BEGIN

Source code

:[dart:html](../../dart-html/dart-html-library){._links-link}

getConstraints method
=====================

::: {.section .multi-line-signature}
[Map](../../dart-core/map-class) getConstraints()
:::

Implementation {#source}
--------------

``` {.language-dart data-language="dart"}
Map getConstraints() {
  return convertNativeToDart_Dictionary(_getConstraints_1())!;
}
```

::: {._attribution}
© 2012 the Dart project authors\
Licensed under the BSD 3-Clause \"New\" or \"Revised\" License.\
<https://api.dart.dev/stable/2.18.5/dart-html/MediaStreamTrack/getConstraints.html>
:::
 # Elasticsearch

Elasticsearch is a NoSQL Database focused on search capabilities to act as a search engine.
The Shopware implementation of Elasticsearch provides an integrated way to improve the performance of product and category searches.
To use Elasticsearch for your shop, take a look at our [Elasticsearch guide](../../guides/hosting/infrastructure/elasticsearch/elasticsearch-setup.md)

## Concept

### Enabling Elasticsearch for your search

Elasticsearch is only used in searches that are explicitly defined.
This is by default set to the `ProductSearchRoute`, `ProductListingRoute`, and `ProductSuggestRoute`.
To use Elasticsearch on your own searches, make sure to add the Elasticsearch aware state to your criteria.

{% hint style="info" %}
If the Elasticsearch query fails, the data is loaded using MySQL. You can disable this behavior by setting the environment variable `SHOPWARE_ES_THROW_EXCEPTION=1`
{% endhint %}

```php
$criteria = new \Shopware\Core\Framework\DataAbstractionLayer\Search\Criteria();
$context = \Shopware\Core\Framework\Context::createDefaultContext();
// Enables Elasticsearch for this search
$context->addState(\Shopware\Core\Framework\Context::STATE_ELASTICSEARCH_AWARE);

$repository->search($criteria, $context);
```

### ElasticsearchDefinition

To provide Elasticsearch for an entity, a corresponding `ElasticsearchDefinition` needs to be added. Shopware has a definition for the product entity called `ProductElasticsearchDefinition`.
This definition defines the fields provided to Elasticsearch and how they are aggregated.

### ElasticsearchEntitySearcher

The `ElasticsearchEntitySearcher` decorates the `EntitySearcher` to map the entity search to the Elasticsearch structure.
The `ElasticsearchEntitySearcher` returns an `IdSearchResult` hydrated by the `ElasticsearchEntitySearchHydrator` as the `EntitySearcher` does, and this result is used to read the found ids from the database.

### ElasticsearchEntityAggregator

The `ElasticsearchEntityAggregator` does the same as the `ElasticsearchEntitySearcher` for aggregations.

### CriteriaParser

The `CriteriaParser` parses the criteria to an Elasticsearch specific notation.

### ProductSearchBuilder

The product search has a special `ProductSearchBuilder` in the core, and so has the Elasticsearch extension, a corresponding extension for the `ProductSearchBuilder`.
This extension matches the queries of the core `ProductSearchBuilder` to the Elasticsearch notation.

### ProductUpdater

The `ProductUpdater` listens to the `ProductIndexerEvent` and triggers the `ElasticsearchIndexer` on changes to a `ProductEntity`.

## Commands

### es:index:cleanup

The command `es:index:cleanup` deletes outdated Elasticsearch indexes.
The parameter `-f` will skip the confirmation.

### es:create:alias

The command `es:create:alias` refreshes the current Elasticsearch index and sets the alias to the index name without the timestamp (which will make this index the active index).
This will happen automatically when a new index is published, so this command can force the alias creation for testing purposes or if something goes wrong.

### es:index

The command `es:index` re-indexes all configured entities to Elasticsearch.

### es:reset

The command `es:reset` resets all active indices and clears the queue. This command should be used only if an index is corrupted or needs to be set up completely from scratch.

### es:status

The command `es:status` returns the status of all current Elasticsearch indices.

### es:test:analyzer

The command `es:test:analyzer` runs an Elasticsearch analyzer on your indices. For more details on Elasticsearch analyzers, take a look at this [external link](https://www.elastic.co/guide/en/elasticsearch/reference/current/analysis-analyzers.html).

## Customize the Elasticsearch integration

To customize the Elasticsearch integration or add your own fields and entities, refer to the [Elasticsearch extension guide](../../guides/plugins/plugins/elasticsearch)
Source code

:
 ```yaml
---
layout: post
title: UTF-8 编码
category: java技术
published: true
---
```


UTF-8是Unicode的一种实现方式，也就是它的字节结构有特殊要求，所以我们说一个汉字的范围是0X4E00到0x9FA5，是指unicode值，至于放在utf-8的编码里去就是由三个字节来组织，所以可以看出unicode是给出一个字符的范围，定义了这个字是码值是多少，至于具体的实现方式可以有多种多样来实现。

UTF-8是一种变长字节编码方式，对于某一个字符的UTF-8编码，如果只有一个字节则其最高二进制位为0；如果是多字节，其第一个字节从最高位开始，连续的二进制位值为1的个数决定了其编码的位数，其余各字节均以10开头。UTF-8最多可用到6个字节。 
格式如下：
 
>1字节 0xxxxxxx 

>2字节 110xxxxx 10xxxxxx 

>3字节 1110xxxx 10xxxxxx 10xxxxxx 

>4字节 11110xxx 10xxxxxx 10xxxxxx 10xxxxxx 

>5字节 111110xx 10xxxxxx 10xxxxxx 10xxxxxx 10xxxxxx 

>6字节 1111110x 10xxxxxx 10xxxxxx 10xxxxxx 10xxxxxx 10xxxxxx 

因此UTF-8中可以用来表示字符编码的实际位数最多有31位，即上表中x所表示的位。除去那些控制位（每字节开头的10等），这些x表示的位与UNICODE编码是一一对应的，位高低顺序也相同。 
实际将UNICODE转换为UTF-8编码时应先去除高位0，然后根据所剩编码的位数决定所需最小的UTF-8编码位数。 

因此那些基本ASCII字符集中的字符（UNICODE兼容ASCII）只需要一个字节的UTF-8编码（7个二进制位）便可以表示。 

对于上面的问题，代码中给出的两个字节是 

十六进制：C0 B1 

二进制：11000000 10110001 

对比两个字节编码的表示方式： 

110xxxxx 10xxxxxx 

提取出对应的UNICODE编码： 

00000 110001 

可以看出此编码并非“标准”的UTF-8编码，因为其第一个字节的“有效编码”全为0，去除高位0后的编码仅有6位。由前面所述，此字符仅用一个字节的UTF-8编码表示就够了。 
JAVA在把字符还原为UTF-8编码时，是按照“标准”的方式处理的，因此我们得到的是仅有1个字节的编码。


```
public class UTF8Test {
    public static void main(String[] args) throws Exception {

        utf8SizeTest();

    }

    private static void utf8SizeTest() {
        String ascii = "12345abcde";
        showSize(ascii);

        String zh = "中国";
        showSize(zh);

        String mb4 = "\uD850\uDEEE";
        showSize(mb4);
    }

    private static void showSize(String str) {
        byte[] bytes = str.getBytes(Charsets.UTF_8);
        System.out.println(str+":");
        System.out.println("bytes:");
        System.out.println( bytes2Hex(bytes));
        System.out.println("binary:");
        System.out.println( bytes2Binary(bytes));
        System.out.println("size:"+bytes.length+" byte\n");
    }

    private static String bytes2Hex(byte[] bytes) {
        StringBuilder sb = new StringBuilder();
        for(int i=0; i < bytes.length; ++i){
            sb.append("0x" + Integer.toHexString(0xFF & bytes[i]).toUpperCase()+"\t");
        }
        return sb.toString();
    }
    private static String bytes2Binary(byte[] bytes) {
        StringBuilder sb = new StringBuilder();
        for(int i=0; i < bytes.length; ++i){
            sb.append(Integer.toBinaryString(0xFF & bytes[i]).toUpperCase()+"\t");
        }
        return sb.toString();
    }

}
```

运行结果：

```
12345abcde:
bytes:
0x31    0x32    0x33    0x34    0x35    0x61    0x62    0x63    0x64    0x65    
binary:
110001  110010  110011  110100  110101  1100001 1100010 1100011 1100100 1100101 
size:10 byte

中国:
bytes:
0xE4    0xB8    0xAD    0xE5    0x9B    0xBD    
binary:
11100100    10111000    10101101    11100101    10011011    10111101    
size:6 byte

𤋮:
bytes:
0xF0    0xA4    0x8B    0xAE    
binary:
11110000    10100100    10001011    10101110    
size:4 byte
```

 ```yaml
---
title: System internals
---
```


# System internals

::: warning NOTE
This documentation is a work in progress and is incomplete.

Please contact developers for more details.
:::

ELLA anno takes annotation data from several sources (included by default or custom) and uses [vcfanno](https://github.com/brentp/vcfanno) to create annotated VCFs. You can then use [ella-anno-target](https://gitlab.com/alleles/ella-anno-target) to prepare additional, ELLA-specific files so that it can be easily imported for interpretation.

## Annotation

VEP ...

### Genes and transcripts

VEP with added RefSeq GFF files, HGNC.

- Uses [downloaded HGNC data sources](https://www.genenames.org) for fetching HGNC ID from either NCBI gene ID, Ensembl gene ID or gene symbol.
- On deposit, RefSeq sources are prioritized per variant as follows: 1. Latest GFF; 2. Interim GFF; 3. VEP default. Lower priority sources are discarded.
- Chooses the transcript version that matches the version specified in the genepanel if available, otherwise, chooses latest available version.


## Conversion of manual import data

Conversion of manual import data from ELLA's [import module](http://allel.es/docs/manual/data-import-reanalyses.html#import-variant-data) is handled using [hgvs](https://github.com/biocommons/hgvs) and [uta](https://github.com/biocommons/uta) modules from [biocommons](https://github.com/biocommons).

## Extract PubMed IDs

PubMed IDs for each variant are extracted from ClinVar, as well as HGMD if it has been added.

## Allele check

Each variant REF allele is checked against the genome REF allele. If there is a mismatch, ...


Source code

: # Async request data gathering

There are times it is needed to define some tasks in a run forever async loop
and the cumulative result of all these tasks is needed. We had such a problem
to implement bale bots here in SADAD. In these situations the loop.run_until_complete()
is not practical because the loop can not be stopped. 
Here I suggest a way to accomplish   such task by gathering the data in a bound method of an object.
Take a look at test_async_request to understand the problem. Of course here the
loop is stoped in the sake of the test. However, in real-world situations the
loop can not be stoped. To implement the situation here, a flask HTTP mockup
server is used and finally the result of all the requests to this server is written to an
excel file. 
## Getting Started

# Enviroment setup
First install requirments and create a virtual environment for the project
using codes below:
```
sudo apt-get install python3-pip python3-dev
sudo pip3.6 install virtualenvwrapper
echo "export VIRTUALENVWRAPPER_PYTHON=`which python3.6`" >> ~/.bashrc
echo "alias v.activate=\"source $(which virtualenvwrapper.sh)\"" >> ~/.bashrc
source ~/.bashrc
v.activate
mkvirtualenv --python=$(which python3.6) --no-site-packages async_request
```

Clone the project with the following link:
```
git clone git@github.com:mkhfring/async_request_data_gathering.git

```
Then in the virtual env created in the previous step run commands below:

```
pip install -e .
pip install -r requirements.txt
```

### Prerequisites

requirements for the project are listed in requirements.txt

END

Your instructions
Reproduce exactly, and only, the part of the listing above that begins at the line with "### es:index:cleanup" and goes on through the line with "### es:status".

Task answer
### es:index:cleanup

The command `es:index:cleanup` deletes outdated Elasticsearch indexes.
The parameter `-f` will skip the confirmation.

### es:create:alias

The command `es:create:alias` refreshes the current Elasticsearch index and sets the alias to the index name without the timestamp (which will make this index the active index).
This will happen automatically when a new index is published, so this command can force the alias creation for testing purposes or if something goes wrong.

### es:index

The command `es:index` re-indexes all configured entities to Elasticsearch.

### es:reset

The command `es:reset` resets all active indices and clears the queue. This command should be used only if an index is corrupted or needs to be set up completely from scratch.

### es:status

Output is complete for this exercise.